[Start of Attachment]
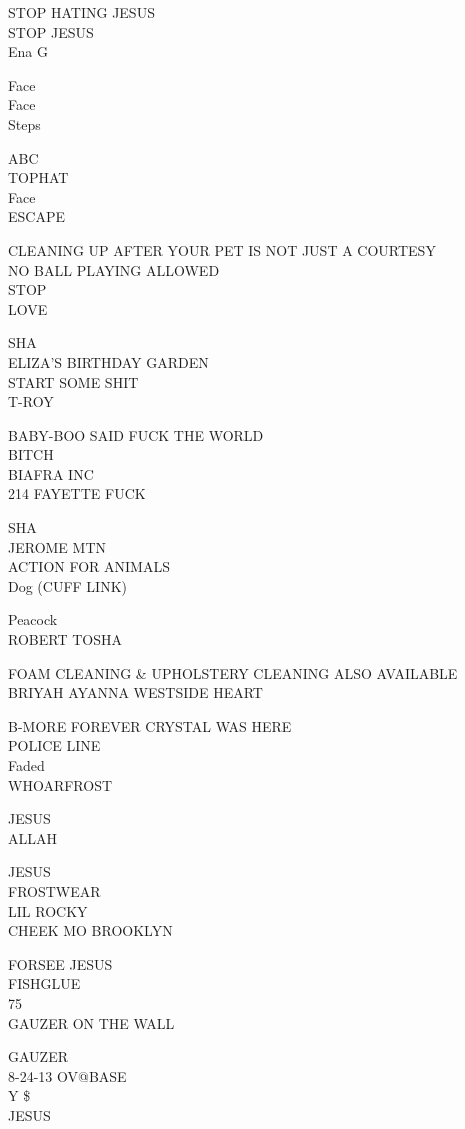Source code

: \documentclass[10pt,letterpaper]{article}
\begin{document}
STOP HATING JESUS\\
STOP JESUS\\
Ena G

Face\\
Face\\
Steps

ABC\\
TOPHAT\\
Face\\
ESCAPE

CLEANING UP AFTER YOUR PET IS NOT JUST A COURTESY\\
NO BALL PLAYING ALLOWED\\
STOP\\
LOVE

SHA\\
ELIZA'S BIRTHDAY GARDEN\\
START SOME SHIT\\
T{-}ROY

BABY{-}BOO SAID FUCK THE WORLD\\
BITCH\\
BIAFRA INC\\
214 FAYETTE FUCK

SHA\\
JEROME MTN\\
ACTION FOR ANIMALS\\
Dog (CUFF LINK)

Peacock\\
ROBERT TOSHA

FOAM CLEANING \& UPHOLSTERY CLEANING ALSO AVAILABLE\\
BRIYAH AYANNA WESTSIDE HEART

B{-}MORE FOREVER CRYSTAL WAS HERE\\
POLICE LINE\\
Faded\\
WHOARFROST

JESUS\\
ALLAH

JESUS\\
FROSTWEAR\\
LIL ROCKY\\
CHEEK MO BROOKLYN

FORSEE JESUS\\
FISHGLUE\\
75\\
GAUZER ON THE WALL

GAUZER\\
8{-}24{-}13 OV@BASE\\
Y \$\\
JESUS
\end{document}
[End of Attachment]
§ **YOUR GOAL**:
Could you please return the entries above exactly, minus the pictures?

§ **TASK SOLUTION**:
Source code

: \documentclass[10pt,letterpaper]{article}
\begin{document}
STOP HATING JESUS\\
STOP JESUS\\
Ena G

Face\\
Face\\
Steps

ABC\\
TOPHAT\\
Face\\
ESCAPE

CLEANING UP AFTER YOUR PET IS NOT JUST A COURTESY\\
NO BALL PLAYING ALLOWED\\
STOP\\
LOVE

SHA\\
ELIZA'S BIRTHDAY GARDEN\\
START SOME SHIT\\
T{-}ROY

BABY{-}BOO SAID FUCK THE WORLD\\
BITCH\\
BIAFRA INC\\
214 FAYETTE FUCK

SHA\\
JEROME MTN\\
ACTION FOR ANIMALS\\
Dog (CUFF LINK)

Peacock\\
ROBERT TOSHA

FOAM CLEANING \& UPHOLSTERY CLEANING ALSO AVAILABLE\\
BRIYAH AYANNA WESTSIDE HEART

B{-}MORE FOREVER CRYSTAL WAS HERE\\
POLICE LINE\\
Faded\\
WHOARFROST

JESUS\\
ALLAH

JESUS\\
FROSTWEAR\\
LIL ROCKY\\
CHEEK MO BROOKLYN

FORSEE JESUS\\
FISHGLUE\\
75\\
GAUZER ON THE WALL

GAUZER\\
8{-}24{-}13 OV@BASE\\
Y \$\\
JESUS
\end{document}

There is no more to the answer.